According to data from the CDC, more than 30% of opioid overdoses also involved benzodiazepines. Both classes of medication have a sedative effect and slow down the central nervous system. Combining these medications increases these effects and enhances the risk of opioid misuse and overdose. Extreme caution should be used in the rare instances when these medications are co-prescribed.

Dental procedures and opioids


Dental procedures, mainly wisdom teeth extractions, are a leading source of initial opioid exposure
for children and adolescents aged 10 to 19 years.
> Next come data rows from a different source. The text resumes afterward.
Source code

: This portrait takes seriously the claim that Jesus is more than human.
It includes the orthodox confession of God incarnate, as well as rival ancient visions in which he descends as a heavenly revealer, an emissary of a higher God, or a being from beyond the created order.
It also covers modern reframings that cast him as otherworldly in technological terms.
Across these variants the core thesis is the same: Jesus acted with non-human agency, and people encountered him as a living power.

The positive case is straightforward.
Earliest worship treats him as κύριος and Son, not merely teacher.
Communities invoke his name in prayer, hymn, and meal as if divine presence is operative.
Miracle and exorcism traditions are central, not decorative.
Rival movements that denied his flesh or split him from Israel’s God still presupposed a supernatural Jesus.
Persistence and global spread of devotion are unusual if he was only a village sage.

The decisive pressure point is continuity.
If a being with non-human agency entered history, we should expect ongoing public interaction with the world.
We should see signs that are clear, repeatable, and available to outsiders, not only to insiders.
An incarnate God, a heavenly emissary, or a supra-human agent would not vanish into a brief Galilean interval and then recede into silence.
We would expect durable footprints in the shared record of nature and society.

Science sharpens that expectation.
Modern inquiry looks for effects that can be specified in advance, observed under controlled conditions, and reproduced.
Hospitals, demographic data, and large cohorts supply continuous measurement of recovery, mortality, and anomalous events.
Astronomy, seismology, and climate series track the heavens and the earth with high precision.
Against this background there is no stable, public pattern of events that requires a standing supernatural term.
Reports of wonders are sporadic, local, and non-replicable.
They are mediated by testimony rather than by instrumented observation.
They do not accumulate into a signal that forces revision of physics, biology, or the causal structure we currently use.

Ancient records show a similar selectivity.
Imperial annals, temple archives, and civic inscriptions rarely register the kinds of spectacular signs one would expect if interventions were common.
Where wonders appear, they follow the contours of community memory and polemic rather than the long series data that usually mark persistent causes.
A study of 15,000 dental patients between 16 and 25 years old published in JAMA Internal Medicine found –

  • Approximately 6% of patients (16-25 years old) who received opioid prescriptions from dentists for the first time in 2015 were diagnosed with opioid use disorder within a year.
  • In the group that did not receive opioids from dentists, only 0.4% of patients were diagnosed with opioid use disorder within the same period.3

Opioids are not the best way to address pain in dental patients. A study published in The Journal of the American Dental Association evaluated the use of analgesic medications in acute dental pain and showed that the combination of ibuprofen with acetaminophen provided the greatest amount of pain relief in adult patients. 4

Prescribing guidelines have been developed to help limit the potential for opioid misuse among patients. In general, they include –

  • Attempting non-opioid therapies first
  • Starting a low dose and slowly increasing the dose as needed
  • Providing close follow up with patients to maintain constant communication and monitoring

The Centers for Medicare and Medicaid Services (CMS) recently implemented various opioid-related restrictions that will affect patients who have Medicare Part D. CMS has created prescriber, pharmacist and patient information tools, including slide decks and tip sheets, to help all those impacted to understand the nature of these restrictions. The materials can be found at cms.gov/Medicare/Prescription-Drug-Coverage/PrescriptionDrugCovContra/RxUtilization.html

The Centers for Disease Control and Prevention has also created graphics and videos detailing various trends and statistics regarding opioid use. The materials can be found at cdc.gov/drugoverdose/resources/graphics.html


Sources:
1. National Institute on Drug Abuse, “Overdose Death Rates.” (accessed March 27th, 2019), available at https://www.drugabuse.gov/related-topics/trends-statistics/overdose-death-rates
2. Busse JW, Wang L, Kamaleldin M, et al. Opioids for chronic noncancer pain: a systematic review and meta-analysis. JAMA. 2018;320(23):2448-2460.
3. Schroeder AR, Dehghan M, Newman TB, et al. Association of opioid prescriptions from dental clinicians for US adolescents and young adults with subsequent opioid use and abuse. JAMA Intern Med. 2019;179(2):145-152.
4. Moore PA, Ziegler KM, Lipman RD, et al. Benefits and harms associated with analgesic medications used in the management of acute dental pain: an overview of systematic reviews. J Am Dent Assoc. 2018;149(4):256-265.e3.